Retype each record exactly.

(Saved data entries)
· · ·

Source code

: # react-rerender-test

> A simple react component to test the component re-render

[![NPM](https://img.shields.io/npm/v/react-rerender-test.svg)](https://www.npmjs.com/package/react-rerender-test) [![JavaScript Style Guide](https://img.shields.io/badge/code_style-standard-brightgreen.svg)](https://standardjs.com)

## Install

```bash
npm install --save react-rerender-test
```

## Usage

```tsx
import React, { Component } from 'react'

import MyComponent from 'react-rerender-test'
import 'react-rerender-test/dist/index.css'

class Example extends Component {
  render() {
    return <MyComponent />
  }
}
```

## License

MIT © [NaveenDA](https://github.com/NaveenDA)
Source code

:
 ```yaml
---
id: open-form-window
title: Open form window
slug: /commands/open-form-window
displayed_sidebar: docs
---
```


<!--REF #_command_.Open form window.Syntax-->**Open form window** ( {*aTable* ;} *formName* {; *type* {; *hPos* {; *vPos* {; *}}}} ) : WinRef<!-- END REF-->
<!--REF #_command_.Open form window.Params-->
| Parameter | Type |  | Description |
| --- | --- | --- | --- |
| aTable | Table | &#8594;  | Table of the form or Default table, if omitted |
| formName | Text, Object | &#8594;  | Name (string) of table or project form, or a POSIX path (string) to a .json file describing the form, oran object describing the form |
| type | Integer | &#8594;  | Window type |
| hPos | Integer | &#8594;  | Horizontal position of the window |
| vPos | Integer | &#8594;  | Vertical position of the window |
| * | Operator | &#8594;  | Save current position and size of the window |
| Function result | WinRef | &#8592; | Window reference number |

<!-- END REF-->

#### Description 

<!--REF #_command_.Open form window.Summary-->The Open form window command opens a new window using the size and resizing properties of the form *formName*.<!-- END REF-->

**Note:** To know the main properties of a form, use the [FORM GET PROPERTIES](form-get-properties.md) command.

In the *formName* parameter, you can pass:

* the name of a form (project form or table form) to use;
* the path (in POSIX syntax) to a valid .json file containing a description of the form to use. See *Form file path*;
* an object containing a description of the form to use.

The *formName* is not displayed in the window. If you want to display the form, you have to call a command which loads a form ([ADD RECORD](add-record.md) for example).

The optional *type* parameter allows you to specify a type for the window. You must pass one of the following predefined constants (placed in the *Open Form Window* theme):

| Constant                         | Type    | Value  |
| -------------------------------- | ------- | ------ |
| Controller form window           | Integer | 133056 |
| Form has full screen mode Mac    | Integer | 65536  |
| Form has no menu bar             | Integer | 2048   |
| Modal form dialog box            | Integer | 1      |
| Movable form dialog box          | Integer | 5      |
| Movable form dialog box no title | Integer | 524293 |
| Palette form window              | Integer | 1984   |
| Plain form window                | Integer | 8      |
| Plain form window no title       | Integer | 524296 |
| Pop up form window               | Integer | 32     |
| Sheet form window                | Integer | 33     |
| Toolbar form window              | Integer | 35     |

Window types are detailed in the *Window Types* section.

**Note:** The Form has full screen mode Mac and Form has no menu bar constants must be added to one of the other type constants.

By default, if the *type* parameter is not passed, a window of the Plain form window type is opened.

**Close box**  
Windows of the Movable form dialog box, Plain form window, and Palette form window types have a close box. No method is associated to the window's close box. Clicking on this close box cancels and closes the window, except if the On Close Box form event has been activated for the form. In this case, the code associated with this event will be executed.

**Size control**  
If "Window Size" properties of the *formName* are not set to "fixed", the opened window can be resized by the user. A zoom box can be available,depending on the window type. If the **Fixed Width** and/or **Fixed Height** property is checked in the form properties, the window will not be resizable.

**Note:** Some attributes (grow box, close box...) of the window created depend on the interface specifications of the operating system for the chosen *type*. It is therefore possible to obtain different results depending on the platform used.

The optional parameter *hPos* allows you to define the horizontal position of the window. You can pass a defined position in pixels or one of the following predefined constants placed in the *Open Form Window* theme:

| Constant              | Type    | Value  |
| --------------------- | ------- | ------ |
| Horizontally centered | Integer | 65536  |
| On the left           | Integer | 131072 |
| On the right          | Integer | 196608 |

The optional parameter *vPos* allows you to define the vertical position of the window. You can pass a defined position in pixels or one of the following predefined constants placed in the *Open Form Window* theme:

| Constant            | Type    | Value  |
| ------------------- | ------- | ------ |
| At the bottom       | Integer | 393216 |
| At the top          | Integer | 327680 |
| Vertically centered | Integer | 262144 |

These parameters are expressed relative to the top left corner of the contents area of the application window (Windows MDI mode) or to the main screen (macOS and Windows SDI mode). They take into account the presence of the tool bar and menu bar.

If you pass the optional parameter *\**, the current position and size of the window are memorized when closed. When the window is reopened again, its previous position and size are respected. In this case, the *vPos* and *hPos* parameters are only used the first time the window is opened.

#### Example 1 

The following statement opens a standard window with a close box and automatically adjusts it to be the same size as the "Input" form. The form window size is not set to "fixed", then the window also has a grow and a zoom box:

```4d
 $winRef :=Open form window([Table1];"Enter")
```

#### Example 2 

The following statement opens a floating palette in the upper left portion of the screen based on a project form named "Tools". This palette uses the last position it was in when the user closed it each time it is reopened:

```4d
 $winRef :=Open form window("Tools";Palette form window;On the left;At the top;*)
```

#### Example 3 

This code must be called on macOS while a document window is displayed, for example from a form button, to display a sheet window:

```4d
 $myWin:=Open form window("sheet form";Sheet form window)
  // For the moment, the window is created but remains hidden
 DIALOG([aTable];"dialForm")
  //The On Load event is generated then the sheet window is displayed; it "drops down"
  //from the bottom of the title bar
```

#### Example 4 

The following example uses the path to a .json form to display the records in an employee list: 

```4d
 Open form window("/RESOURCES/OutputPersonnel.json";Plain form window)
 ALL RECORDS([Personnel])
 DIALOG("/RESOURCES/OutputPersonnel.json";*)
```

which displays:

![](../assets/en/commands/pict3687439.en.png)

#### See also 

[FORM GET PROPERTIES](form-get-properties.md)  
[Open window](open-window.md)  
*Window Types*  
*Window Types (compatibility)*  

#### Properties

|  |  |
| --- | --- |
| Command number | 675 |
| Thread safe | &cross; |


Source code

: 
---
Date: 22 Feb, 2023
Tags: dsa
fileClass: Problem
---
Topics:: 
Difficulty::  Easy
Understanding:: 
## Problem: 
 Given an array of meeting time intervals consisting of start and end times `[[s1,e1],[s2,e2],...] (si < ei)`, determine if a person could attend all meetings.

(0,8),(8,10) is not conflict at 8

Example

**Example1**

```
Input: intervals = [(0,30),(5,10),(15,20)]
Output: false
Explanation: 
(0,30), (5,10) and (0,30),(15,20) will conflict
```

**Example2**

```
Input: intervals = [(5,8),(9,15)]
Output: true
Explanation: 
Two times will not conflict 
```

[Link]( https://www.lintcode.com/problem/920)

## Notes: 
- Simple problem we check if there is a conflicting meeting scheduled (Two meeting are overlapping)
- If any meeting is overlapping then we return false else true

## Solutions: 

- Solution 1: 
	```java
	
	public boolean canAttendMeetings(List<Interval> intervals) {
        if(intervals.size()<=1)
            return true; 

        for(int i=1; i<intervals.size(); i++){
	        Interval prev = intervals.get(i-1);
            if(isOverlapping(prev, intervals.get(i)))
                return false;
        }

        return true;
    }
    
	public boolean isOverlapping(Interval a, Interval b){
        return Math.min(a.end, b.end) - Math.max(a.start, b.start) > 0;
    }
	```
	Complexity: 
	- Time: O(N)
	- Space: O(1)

· · ·

• [Task output]:
Source code

: # react-rerender-test

> A simple react component to test the component re-render

[![NPM](https://img.shields.io/npm/v/react-rerender-test.svg)](https://www.npmjs.com/package/react-rerender-test) [![JavaScript Style Guide](https://img.shields.io/badge/code_style-standard-brightgreen.svg)](https://standardjs.com)

## Install

```bash
npm install --save react-rerender-test
```

## Usage

```tsx
import React, { Component } from 'react'

import MyComponent from 'react-rerender-test'
import 'react-rerender-test/dist/index.css'

class Example extends Component {
  render() {
    return <MyComponent />
  }
}
```

## License

MIT © [NaveenDA](https://github.com/NaveenDA)
Source code

:
 ```yaml
---
id: open-form-window
title: Open form window
slug: /commands/open-form-window
displayed_sidebar: docs
---
```


<!--REF #_command_.Open form window.Syntax-->**Open form window** ( {*aTable* ;} *formName* {; *type* {; *hPos* {; *vPos* {; *}}}} ) : WinRef<!-- END REF-->
<!--REF #_command_.Open form window.Params-->
| Parameter | Type |  | Description |
| --- | --- | --- | --- |
| aTable | Table | &#8594;  | Table of the form or Default table, if omitted |
| formName | Text, Object | &#8594;  | Name (string) of table or project form, or a POSIX path (string) to a .json file describing the form, oran object describing the form |
| type | Integer | &#8594;  | Window type |
| hPos | Integer | &#8594;  | Horizontal position of the window |
| vPos | Integer | &#8594;  | Vertical position of the window |
| * | Operator | &#8594;  | Save current position and size of the window |
| Function result | WinRef | &#8592; | Window reference number |

<!-- END REF-->

#### Description 

<!--REF #_command_.Open form window.Summary-->The Open form window command opens a new window using the size and resizing properties of the form *formName*.<!-- END REF-->

**Note:** To know the main properties of a form, use the [FORM GET PROPERTIES](form-get-properties.md) command.

In the *formName* parameter, you can pass:

* the name of a form (project form or table form) to use;
* the path (in POSIX syntax) to a valid .json file containing a description of the form to use. See *Form file path*;
* an object containing a description of the form to use.

The *formName* is not displayed in the window. If you want to display the form, you have to call a command which loads a form ([ADD RECORD](add-record.md) for example).

The optional *type* parameter allows you to specify a type for the window. You must pass one of the following predefined constants (placed in the *Open Form Window* theme):

| Constant                         | Type    | Value  |
| -------------------------------- | ------- | ------ |
| Controller form window           | Integer | 133056 |
| Form has full screen mode Mac    | Integer | 65536  |
| Form has no menu bar             | Integer | 2048   |
| Modal form dialog box            | Integer | 1      |
| Movable form dialog box          | Integer | 5      |
| Movable form dialog box no title | Integer | 524293 |
| Palette form window              | Integer | 1984   |
| Plain form window                | Integer | 8      |
| Plain form window no title       | Integer | 524296 |
| Pop up form window               | Integer | 32     |
| Sheet form window                | Integer | 33     |
| Toolbar form window              | Integer | 35     |

Window types are detailed in the *Window Types* section.

**Note:** The Form has full screen mode Mac and Form has no menu bar constants must be added to one of the other type constants.

By default, if the *type* parameter is not passed, a window of the Plain form window type is opened.

**Close box**  
Windows of the Movable form dialog box, Plain form window, and Palette form window types have a close box. No method is associated to the window's close box. Clicking on this close box cancels and closes the window, except if the On Close Box form event has been activated for the form. In this case, the code associated with this event will be executed.

**Size control**  
If "Window Size" properties of the *formName* are not set to "fixed", the opened window can be resized by the user. A zoom box can be available,depending on the window type. If the **Fixed Width** and/or **Fixed Height** property is checked in the form properties, the window will not be resizable.

**Note:** Some attributes (grow box, close box...) of the window created depend on the interface specifications of the operating system for the chosen *type*. It is therefore possible to obtain different results depending on the platform used.

The optional parameter *hPos* allows you to define the horizontal position of the window. You can pass a defined position in pixels or one of the following predefined constants placed in the *Open Form Window* theme:

| Constant              | Type    | Value  |
| --------------------- | ------- | ------ |
| Horizontally centered | Integer | 65536  |
| On the left           | Integer | 131072 |
| On the right          | Integer | 196608 |

The optional parameter *vPos* allows you to define the vertical position of the window. You can pass a defined position in pixels or one of the following predefined constants placed in the *Open Form Window* theme:

| Constant            | Type    | Value  |
| ------------------- | ------- | ------ |
| At the bottom       | Integer | 393216 |
| At the top          | Integer | 327680 |
| Vertically centered | Integer | 262144 |

These parameters are expressed relative to the top left corner of the contents area of the application window (Windows MDI mode) or to the main screen (macOS and Windows SDI mode). They take into account the presence of the tool bar and menu bar.

If you pass the optional parameter *\**, the current position and size of the window are memorized when closed. When the window is reopened again, its previous position and size are respected. In this case, the *vPos* and *hPos* parameters are only used the first time the window is opened.

#### Example 1 

The following statement opens a standard window with a close box and automatically adjusts it to be the same size as the "Input" form. The form window size is not set to "fixed", then the window also has a grow and a zoom box:

```4d
 $winRef :=Open form window([Table1];"Enter")
```

#### Example 2 

The following statement opens a floating palette in the upper left portion of the screen based on a project form named "Tools". This palette uses the last position it was in when the user closed it each time it is reopened:

```4d
 $winRef :=Open form window("Tools";Palette form window;On the left;At the top;*)
```

#### Example 3 

This code must be called on macOS while a document window is displayed, for example from a form button, to display a sheet window:

```4d
 $myWin:=Open form window("sheet form";Sheet form window)
  // For the moment, the window is created but remains hidden
 DIALOG([aTable];"dialForm")
  //The On Load event is generated then the sheet window is displayed; it "drops down"
  //from the bottom of the title bar
```

#### Example 4 

The following example uses the path to a .json form to display the records in an employee list: 

```4d
 Open form window("/RESOURCES/OutputPersonnel.json";Plain form window)
 ALL RECORDS([Personnel])
 DIALOG("/RESOURCES/OutputPersonnel.json";*)
```

which displays:

![](../assets/en/commands/pict3687439.en.png)

#### See also 

[FORM GET PROPERTIES](form-get-properties.md)  
[Open window](open-window.md)  
*Window Types*  
*Window Types (compatibility)*  

#### Properties

|  |  |
| --- | --- |
| Command number | 675 |
| Thread safe | &cross; |


Source code

: 
---
Date: 22 Feb, 2023
Tags: dsa
fileClass: Problem
---
Topics:: 
Difficulty::  Easy
Understanding:: 
## Problem: 
 Given an array of meeting time intervals consisting of start and end times `[[s1,e1],[s2,e2],...] (si < ei)`, determine if a person could attend all meetings.

(0,8),(8,10) is not conflict at 8

Example

**Example1**

```
Input: intervals = [(0,30),(5,10),(15,20)]
Output: false
Explanation: 
(0,30), (5,10) and (0,30),(15,20) will conflict
```

**Example2**

```
Input: intervals = [(5,8),(9,15)]
Output: true
Explanation: 
Two times will not conflict 
```

[Link]( https://www.lintcode.com/problem/920)

## Notes: 
- Simple problem we check if there is a conflicting meeting scheduled (Two meeting are overlapping)
- If any meeting is overlapping then we return false else true

## Solutions: 

- Solution 1: 
	```java
	
	public boolean canAttendMeetings(List<Interval> intervals) {
        if(intervals.size()<=1)
            return true; 

        for(int i=1; i<intervals.size(); i++){
	        Interval prev = intervals.get(i-1);
            if(isOverlapping(prev, intervals.get(i)))
                return false;
        }

        return true;
    }
    
	public boolean isOverlapping(Interval a, Interval b){
        return Math.min(a.end, b.end) - Math.max(a.start, b.start) > 0;
    }
	```
	Complexity: 
	- Time: O(N)
	- Space: O(1)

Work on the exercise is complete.